**Exercise aim:**
Among the entries below, how many lines hold "своё"? Only the number is wanted.

##### Data listing

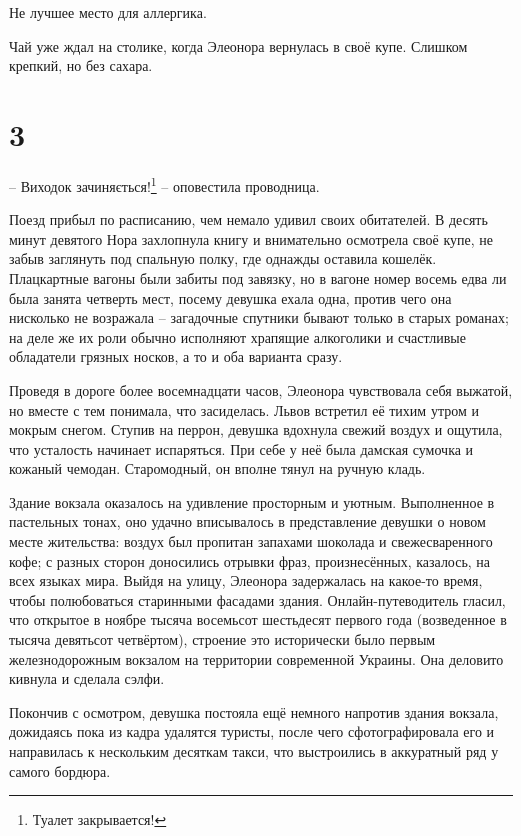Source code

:\documentclass[
  a5paperpaper,
  DIV=11,
  numbers=noendperiod]{scrreprt}
\begin{document}
Не лучшее место для аллергика.

Чай уже ждал на столике, когда Элеонора вернулась в своё купе. Слишком
крепкий, но без сахара.

\section*{3}\label{3}


-- Виходок зачиняється!\footnote{Туалет закрывается!} -- оповестила
проводница.

Поезд прибыл по расписанию, чем немало удивил своих обитателей. В десять
минут девятого Нора захлопнула книгу и внимательно осмотрела своё купе,
не забыв заглянуть под спальную полку, где однажды оставила кошелёк.
Плацкартные вагоны были забиты под завязку, но в вагоне номер восемь
едва ли была занята четверть мест, посему девушка ехала одна, против
чего она нисколько не возражала -- загадочные спутники бывают только в
старых романах; на деле же их роли обычно исполняют храпящие алкоголики
и счастливые обладатели грязных носков, а то и оба варианта сразу.

Проведя в дороге более восемнадцати часов, Элеонора чувствовала себя
выжатой, но вместе с тем понимала, что засиделась. Львов встретил её
тихим утром и мокрым снегом. Ступив на перрон, девушка вдохнула свежий
воздух и ощутила, что усталость начинает испаряться. При себе у неё была
дамская сумочка и кожаный чемодан. Старомодный, он вполне тянул на
ручную кладь.

Здание вокзала оказалось на удивление просторным и уютным. Выполненное в
пастельных тонах, оно удачно вписывалось в представление девушки о новом
месте жительства: воздух был пропитан запахами шоколада и
свежесваренного кофе; с разных сторон доносились отрывки фраз,
произнесённых, казалось, на всех языках мира. Выйдя на улицу, Элеонора
задержалась на какое-то время, чтобы полюбоваться старинными фасадами
здания. Онлайн-путеводитель гласил, что открытое в ноябре тысяча
восемьсот шестьдесят первого года (возведенное в тысяча девятьсот
четвёртом), строение это исторически было первым железнодорожным
вокзалом на территории современной Украины. Она деловито кивнула и
сделала сэлфи.

Покончив с осмотром, девушка постояла ещё немного напротив здания
вокзала, дожидаясь пока из кадра удалятся туристы, после чего
сфотографировала его и направилась к нескольким десяткам такси, что
выстроились в аккуратный ряд у самого бордюра.
\end{document}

##########

**Finished exercise:**
2